YOUR GOAL: Print the lines below word for word, beginning with the first and ending with the line that holds "Once the content", and skip every picture.
[Start of section]
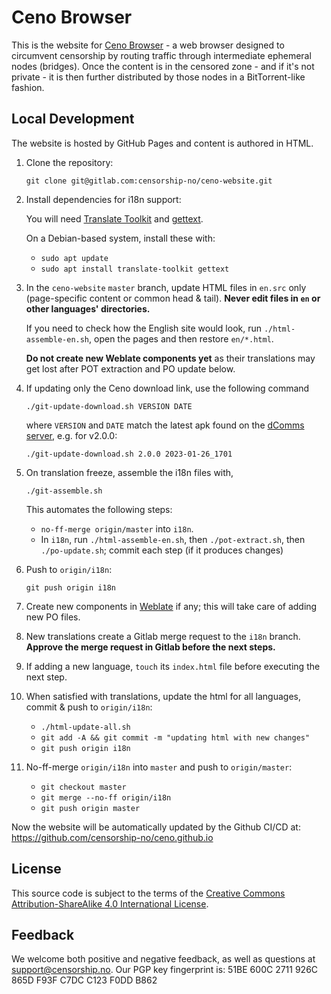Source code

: # Ceno Browser

This is the website for [Ceno Browser](https://censorship.no) - a web browser designed to circumvent
censorship by routing traffic through intermediate ephemeral nodes (bridges).
Once the content is in the censored zone - and if it's not private - it is
then further distributed by those nodes in a BitTorrent-like fashion.

## Local Development

The website is hosted by GitHub Pages and content is authored in HTML.

1. Clone the repository:

    `git clone git@gitlab.com:censorship-no/ceno-website.git`

2. Install dependencies for i18n support:

    You will need [Translate Toolkit](https://toolkit.translatehouse.org/) and [gettext](https://www.gnu.org/software/gettext/).

    On a Debian-based system, install these with:
    - `sudo apt update`
    - `sudo apt install translate-toolkit gettext`

3. In the `ceno-website` `master` branch, update HTML files in `en.src` only (page-specific content or common head & tail). **Never edit files in `en` or other languages' directories.**  

     If you need to check how the English site would look, run `./html-assemble-en.sh`, open the pages and then restore `en/*.html`.

    **Do not create new Weblate components yet** as their translations may get lost after POT extraction and PO update below.

4. If updating only the Ceno download link, use the following command

    `./git-update-download.sh VERSION DATE`

    where `VERSION` and `DATE` match the latest apk found on the [dComms server](https://dcomm.net.ua/package/ceno/), e.g. for v2.0.0:

    `./git-update-download.sh 2.0.0 2023-01-26_1701`

5. On translation freeze, assemble the i18n files with,

    `./git-assemble.sh`

    This automates the following steps:
 
    - `no-ff-merge origin/master` into `i18n`.
    - In `i18n`, run `./html-assemble-en.sh`, then `./pot-extract.sh`, then `./po-update.sh`; commit each step (if it produces changes)

6. Push to `origin/i18n`:

    `git push origin i18n`

7. Create new components in [Weblate](https://hosted.weblate.org/projects/censorship-no/) if any; this will take care of adding new PO files.

8. New translations create a Gitlab merge request to the `i18n` branch. **Approve the merge request in Gitlab before the next steps.**

9. If adding a new language, `touch` its `index.html` file before executing the next step.

10. When satisfied with translations, update the html for all languages, commit & push to `origin/i18n`: 

    - `./html-update-all.sh`
    - `git add -A && git commit -m "updating html with new changes"`
    - `git push origin i18n`

11. No-ff-merge `origin/i18n` into `master` and push to `origin/master`:

    - `git checkout master`
    - `git merge --no-ff origin/i18n`
    - `git push origin master`

Now the website will be automatically updated by the Github CI/CD at: https://github.com/censorship-no/ceno.github.io

## License

This source code is subject to the terms of the [Creative Commons Attribution-ShareAlike 4.0 International License](LICENSE.md).

## Feedback

We welcome both positive and negative feedback, as well as questions at support@censorship.no.
Our PGP key fingerprint is: 51BE 600C 2711 926C 865D F93F C7DC C123 F0DD B862
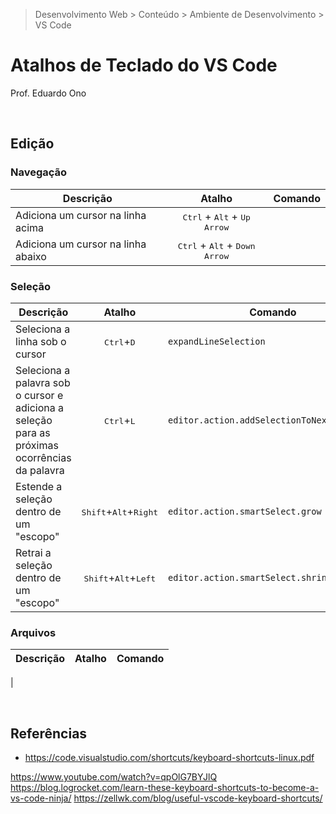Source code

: > Desenvolvimento Web > Conteúdo > Ambiente de Desenvolvimento > VS Code

# Atalhos de Teclado do VS Code

Prof. Eduardo Ono

<br>

## Edição

### Navegação

| Descrição | Atalho  | Comando |
| --- | :-: | --- |
| Adiciona um cursor na linha acima | <kbd>Ctrl</kbd> + <kbd>Alt</kbd> + <kbd>Up Arrow</kbd> |
| Adiciona um cursor na linha abaixo | <kbd>Ctrl</kbd> + <kbd>Alt</kbd> + <kbd>Down Arrow</kbd> |

### Seleção

| Descrição | Atalho  | Comando |
| --- | :-: | --- |
| Seleciona a linha sob o cursor | <kbd>Ctrl</kbd>+<kbd>D</kbd> | `expandLineSelection`
| Seleciona a palavra sob o cursor e adiciona a seleção para as próximas ocorrências da palavra | <kbd>Ctrl</kbd>+<kbd>L</kbd> | `editor.action.addSelectionToNextFindMatch`
| Estende a seleção dentro de um "escopo" | <kbd>Shift</kbd>+<kbd>Alt</kbd>+<kbd>Right</kbd> | `editor.action.smartSelect.grow`
| Retrai a seleção dentro de um "escopo" | <kbd>Shift</kbd>+<kbd>Alt</kbd>+<kbd>Left</kbd> | `editor.action.smartSelect.shrink`

### Arquivos

| Descrição | Atalho  | Comando |
| --- | :-: | --- |
|

<br>

## Referências

* https://code.visualstudio.com/shortcuts/keyboard-shortcuts-linux.pdf

https://www.youtube.com/watch?v=qpOlG7BYJlQ
https://blog.logrocket.com/learn-these-keyboard-shortcuts-to-become-a-vs-code-ninja/
https://zellwk.com/blog/useful-vscode-keyboard-shortcuts/

<br>
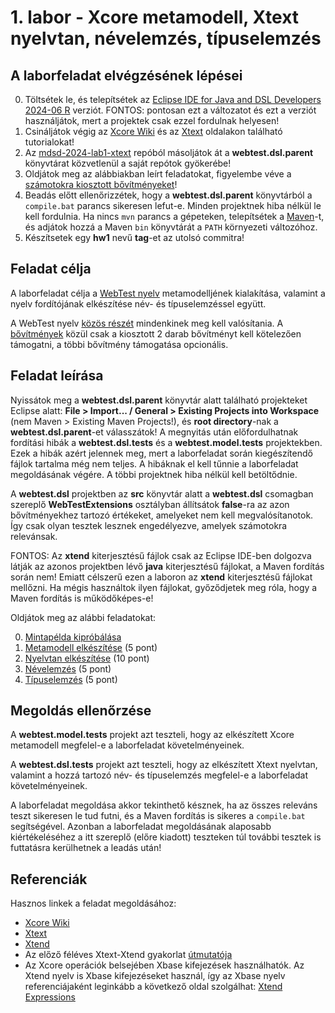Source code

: # 1. labor - Xcore metamodell, Xtext nyelvtan, névelemzés, típuselemzés

## A laborfeladat elvégzésének lépései

0. Töltsétek le, és telepítsétek az [Eclipse IDE for Java and DSL Developers 2024-06 R](https://www.eclipse.org/downloads/packages/release/2024-06/r/eclipse-ide-java-and-dsl-developers) verziót. FONTOS: pontosan ezt a változatot és ezt a verziót használjátok, mert a projektek csak ezzel fordulnak helyesen!
1. Csináljátok végig az [Xcore Wiki](https://wiki.eclipse.org/Xcore) és az [Xtext](https://eclipse.dev/Xtext/documentation/102_domainmodelwalkthrough.html) oldalakon található tutorialokat!
2. Az [mdsd-2024-lab1-xtext](https://github.com/MDSDLab/mdsd-2024-lab1-xtext) repóból másoljátok át a **webtest.dsl.parent** könyvtárat közvetlenül a saját repótok gyökerébe!
3. Oldjátok meg az alábbiakban leírt feladatokat, figyelembe véve a [számotokra kiosztott bővítményeket](ExtrasTable2024.md)!
4. Beadás előtt ellenőrizzétek, hogy a **webtest.dsl.parent** könyvtárból a `compile.bat` parancs sikeresen lefut-e. Minden projektnek hiba nélkül le kell fordulnia. Ha nincs `mvn` parancs a gépeteken, telepítsétek a [Maven](https://maven.apache.org/download.cgi)-t, és adjátok hozzá a Maven `bin` könyvtárát a `PATH` környezeti változóhoz.
5. Készítsetek egy **hw1** nevű **tag**-et az utolsó commitra!

## Feladat célja

A laborfeladat célja a [WebTest nyelv](WebTestLanguageSpecification.md) metamodelljének kialakítása, valamint a nyelv fordítójának elkészítése név- és típuselemzéssel együtt.

A WebTest nyelv [közös részét](WebTestReference.md) mindenkinek meg kell valósítania. A [bővítmények](WebTestReferenceExtra.md) közül csak a kiosztott 2 darab bővítményt kell kötelezően támogatni, a többi bővítmény támogatása opcionális.

## Feladat leírása

Nyissátok meg a **webtest.dsl.parent** könyvtár alatt található projekteket Eclipse alatt: **File > Import... / General > Existing Projects into Workspace** (nem Maven > Existing Maven Projects!), és **root directory**-nak a **webtest.dsl.parent**-et válasszátok! A megnyitás után előfordulhatnak fordítási hibák a **webtest.dsl.tests** és a **webtest.model.tests** projektekben. Ezek a hibák azért jelennek meg, mert a laborfeladat során kiegészítendő fájlok tartalma még nem teljes. A hibáknak el kell tűnnie a laborfeladat megoldásának végére. A többi projektnek hiba nélkül kell betöltődnie.

A **webtest.dsl** projektben az **src** könyvtár alatt a **webtest.dsl** csomagban szereplő **WebTestExtensions** osztályban állítsátok **false**-ra az azon bővítményekhez tartozó értékeket, amelyeket nem kell megvalósítanotok. Így csak olyan tesztek lesznek engedélyezve, amelyek számotokra relevánsak.

FONTOS: Az **xtend** kiterjesztésű fájlok csak az Eclipse IDE-ben dolgozva látják az azonos projektben lévő **java** kiterjesztésű fájlokat, a Maven fordítás során nem! Emiatt célszerű ezen a laboron az **xtend** kiterjesztésű fájlokat mellőzni. Ha mégis használtok ilyen fájlokat, győződjetek meg róla, hogy a Maven fordítás is működőképes-e!

Oldjátok meg az alábbi feladatokat:

0. [Mintapélda kipróbálása](TaskExample.md)
1. [Metamodell elkészítése](TaskMetaModel.md) (5 pont)
2. [Nyelvtan elkészítése](TaskGrammar.md) (10 pont)
3. [Névelemzés](TaskNameAnalysis.md) (5 pont)
4. [Típuselemzés](TaskTypeAnalysis.md) (5 pont)

## Megoldás ellenőrzése

A **webtest.model.tests** projekt azt teszteli, hogy az elkészített Xcore metamodell megfelel-e a laborfeladat követelményeinek.

A **webtest.dsl.tests** projekt azt teszteli, hogy az elkészített Xtext nyelvtan, valamint a hozzá tartozó név- és típuselemzés megfelel-e a laborfeladat követelményeinek.

A laborfeladat megoldása akkor tekinthető késznek, ha az összes releváns teszt sikeresen le tud futni, és a Maven fordítás is sikeres a `compile.bat` segítségével. Azonban a laborfeladat megoldásának alaposabb kiértékeléséhez a itt szereplő (előre kiadott) teszteken túl további tesztek is futtatásra kerülhetnek a leadás után!

## Referenciák

Hasznos linkek a feladat megoldásához:

* [Xcore Wiki](https://wiki.eclipse.org/Xcore)
* [Xtext](https://eclipse.dev/Xtext/documentation/index.html)
* [Xtend](https://eclipse.dev/Xtext/xtend/documentation/index.html)
* Az előző féléves Xtext-Xtend gyakorlat [útmutatója](images/GY3-Xtext-Utmutato.pdf)
* Az Xcore operációk belsejében Xbase kifejezések használhatók. Az Xtend nyelv is Xbase kifejezéseket használ, így az Xbase nyelv referenciájaként leginkább a következő oldal szolgálhat: [Xtend Expressions](https://eclipse.dev/Xtext/xtend/documentation/203_xtend_expressions.html)

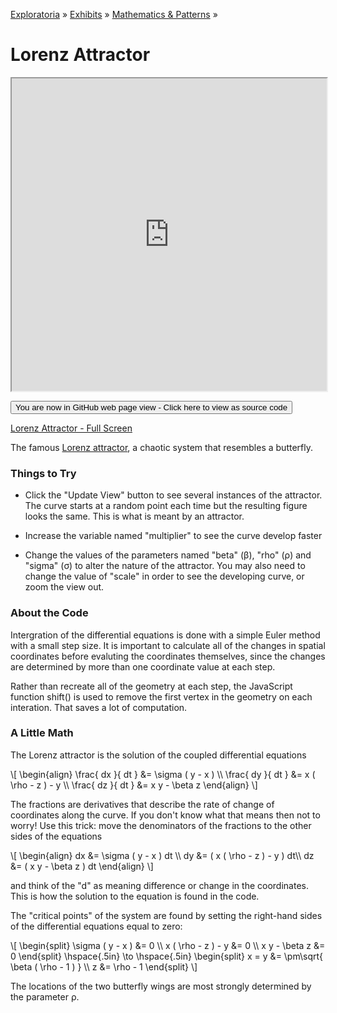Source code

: [Exploratoria]( http://exploratoria.github.io ) &raquo; [Exhibits]( http://exploratoria.github.io/exhibits/ ) &raquo;
[Mathematics & Patterns]( http://exploratoria.github.io/exhibits/mathematics/ ) &raquo;

# Lorenz Attractor

<iframe src=http://exploratoria.github.io/lib/code-edit-view/code-edit-view.html#http://exploratoria.github.io/exhibits/mathematics/lorenz-attractor/lorenz-attractor.html width=100% height=500px></iframe>

<span style="display: none">_View as a web page to see the content of this iframe_</span>

<span style="display: none"> [You are now in GitHub source code view - Click here to view as a web page]( http://exploratoria.github.io/exhibits/mathematics/lorenz-attractor/index.html 'View file as a web page' ) </span>
<input type=button value="You are now in GitHub web page view - Click here to view as source code" onclick="window.location.href='https://github.com/exploratoria/exploratoria.github.io/tree/master/exhibits/mathematics/lorenz-attractor/'" />

[Lorenz Attractor - Full Screen](http://exploratoria.github.io/exhibits/mathematics/lorenz-attractor/lorenz-attractor.html)

The famous <a href=https://en.wikipedia.org/wiki/Lorenz_system>Lorenz attractor</a>, a chaotic system that resembles a butterfly.

### Things to Try

* Click the "Update View" button to see several instances of the attractor. The curve starts at a random point each time but the resulting figure looks the same. This is what is meant by an attractor.

* Increase the variable named "multiplier" to see the curve develop faster

* Change the values of the parameters named "beta" (&beta;), "rho" (&rho;) and "sigma" (&sigma;) to alter the nature of the attractor. You may also need to change the value of "scale" in order to see the developing curve, or zoom the view out.
 
### About the Code

Intergration of the differential equations is done with a simple Euler method with a small step size. It is important to calculate all of the changes in spatial coordinates before evaluting the coordinates themselves, since the changes are determined by more than one coordinate value at each step.

Rather than recreate all of the geometry at each step, the JavaScript function shift() is used to remove the first vertex in the geometry on each interation. That saves a lot of computation.

### A Little Math

The Lorenz attractor is the solution of the coupled differential equations

\\[ \begin{align}
\frac{ dx }{ dt } &= \sigma ( y - x ) \\\\
\frac{ dy }{ dt } &= x ( \rho - z ) - y \\\\
\frac{ dz }{ dt } &= x y - \beta z
\end{align} \\]

The fractions are derivatives that describe the rate of change of coordinates along the curve. If you don't know what that means then not to worry! Use this trick: move the denominators of the fractions to the other sides of the equations

\\[ \begin{align}
dx &= \sigma ( y - x ) dt \\\\
dy &= ( x ( \rho - z ) - y ) dt\\\\
dz &= ( x y - \beta z ) dt
\end{align} \\]

and think of the "d" as meaning difference or change in the coordinates. This is how the solution to the equation is found in the code.

The "critical points" of the system are found by setting the right-hand sides of the differential equations equal to zero:

\\[ \begin{split}
\sigma ( y - x ) &= 0 \\\\
x ( \rho - z ) - y &= 0 \\\\
x y - \beta z &= 0
\end{split}
\hspace{.5in} \to \hspace{.5in}
\begin{split}
x = y &= \pm\sqrt{ \beta ( \rho - 1 ) } \\\\
z &= \rho - 1
\end{split} \\]

The locations of the two butterfly wings are most strongly determined by the parameter &rho;.
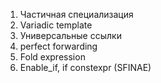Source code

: 1. Частичная специализация
2. Variadic template
3. Универсальные ссылки
4. perfect forwarding
5. Fold expression
6. Enable_if, if constexpr (SFINAE)

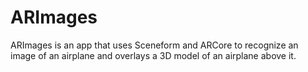 # ARImages
ARImages is an app that uses Sceneform and ARCore to recognize an image of an airplane and overlays a 3D model of an airplane above it.
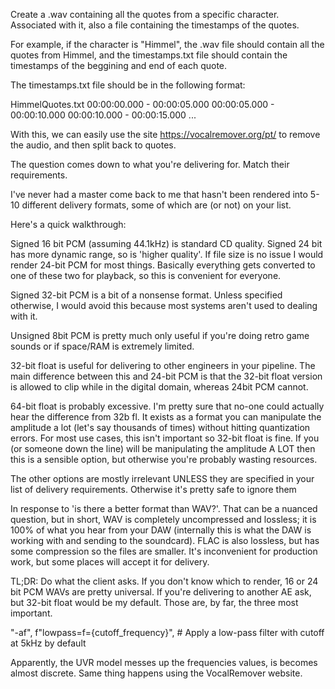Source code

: Create a .wav containing all the quotes from a specific character.
Associated with it, also a file containing the timestamps of the quotes.

For example, if the character is "Himmel", the .wav file should contain all the quotes from Himmel,
and the timestamps.txt file should contain the timestamps of the beggining and end of each quote.

The timestamps.txt file should be in the following format:

HimmelQuotes.txt
00:00:00.000 - 00:00:05.000
00:00:05.000 - 00:00:10.000
00:00:10.000 - 00:00:15.000
...

With this, we can easily use the site https://vocalremover.org/pt/ to remove the audio,
and then split back to quotes.

The question comes down to what you're delivering for. Match their requirements.

I've never had a master come back to me that hasn't been rendered into 5-10 different delivery formats, some of which are (or not) on your list.

Here's a quick walkthrough:

Signed 16 bit PCM (assuming 44.1kHz) is standard CD quality. Signed 24 bit has more dynamic range, so is 'higher quality'. If file size is no issue I would render 24-bit PCM for most things. Basically everything gets converted to one of these two for playback, so this is convenient for everyone.

Signed 32-bit PCM is a bit of a nonsense format. Unless specified otherwise, I would avoid this because most systems aren't used to dealing with it.

Unsigned 8bit PCM is pretty much only useful if you're doing retro game sounds or if space/RAM is extremely limited.

32-bit float is useful for delivering to other engineers in your pipeline. The main difference between this and 24-bit PCM is that the 32-bit float version is allowed to clip while in the digital domain, whereas 24bit PCM cannot.

64-bit float is probably excessive. I'm pretty sure that no-one could actually hear the difference from 32b fl. It exists as a format you can manipulate the amplitude a lot (let's say thousands of times) without hitting quantization errors. For most use cases, this isn't important so 32-bit float is fine. If you (or someone down the line) will be manipulating the amplitude A LOT then this is a sensible option, but otherwise you're probably wasting resources.

The other options are mostly irrelevant UNLESS they are specified in your list of delivery requirements. Otherwise it's pretty safe to ignore them

In response to 'is there a better format than WAV?'. That can be a nuanced question, but in short, WAV is completely uncompressed and lossless; it is 100% of what you hear from your DAW (internally this is what the DAW is working with and sending to the soundcard). FLAC is also lossless, but has some compression so the files are smaller. It's inconvenient for production work, but some places will accept it for delivery.

TL;DR: Do what the client asks. If you don't know which to render, 16 or 24 bit PCM WAVs are pretty universal. If you're delivering to another AE ask, but 32-bit float would be my default. Those are, by far, the three most important.

"-af",
f"lowpass=f={cutoff_frequency}", # Apply a low-pass filter with cutoff at 5kHz by default

Apparently, the UVR model messes up the frequencies values, is becomes almost discrete.
Same thing happens using the VocalRemover website.
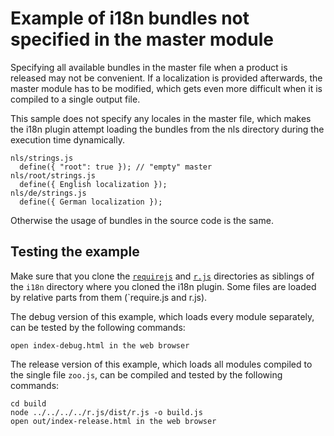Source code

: Example of i18n bundles not specified in the master module
==========================================================

Specifying all available bundles in the master file when a product is released
may not be convenient.  If a localization is provided afterwards, the master
module has to be modified, which gets even more difficult when it is compiled
to a single output file.

This sample does not specify any locales in the master file, which makes the
i18n plugin attempt loading the bundles from the nls directory during the
execution time dynamically.

    nls/strings.js
      define({ "root": true }); // "empty" master
    nls/root/strings.js
      define({ English localization });
    nls/de/strings.js
      define({ German localization });

Otherwise the usage of bundles in the source code is the same.

Testing the example
-------------------

Make sure that you clone the [`requirejs`](https://github.com/jrburke/r.js.git)
and [`r.js`](https://github.com/jrburke/requirejs.git) directories as siblings
of the `i18n` directory where you cloned the i18n plugin. Some files are loaded
by relative parts from them (`require.js and r.js).

The debug version of this example, which loads every module separately, can
be tested by the following commands:

    open index-debug.html in the web browser

The release version of this example, which loads all modules compiled to the
single file `zoo.js`, can be compiled and tested by the following commands:

    cd build
    node ../../../../r.js/dist/r.js -o build.js
    open out/index-release.html in the web browser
[End of section]
EXPECTED ANSWER:
Source code

: # Ceno Browser

This is the website for [Ceno Browser](https://censorship.no) - a web browser designed to circumvent
censorship by routing traffic through intermediate ephemeral nodes (bridges).
Once the content is in the censored zone - and if it's not private - it is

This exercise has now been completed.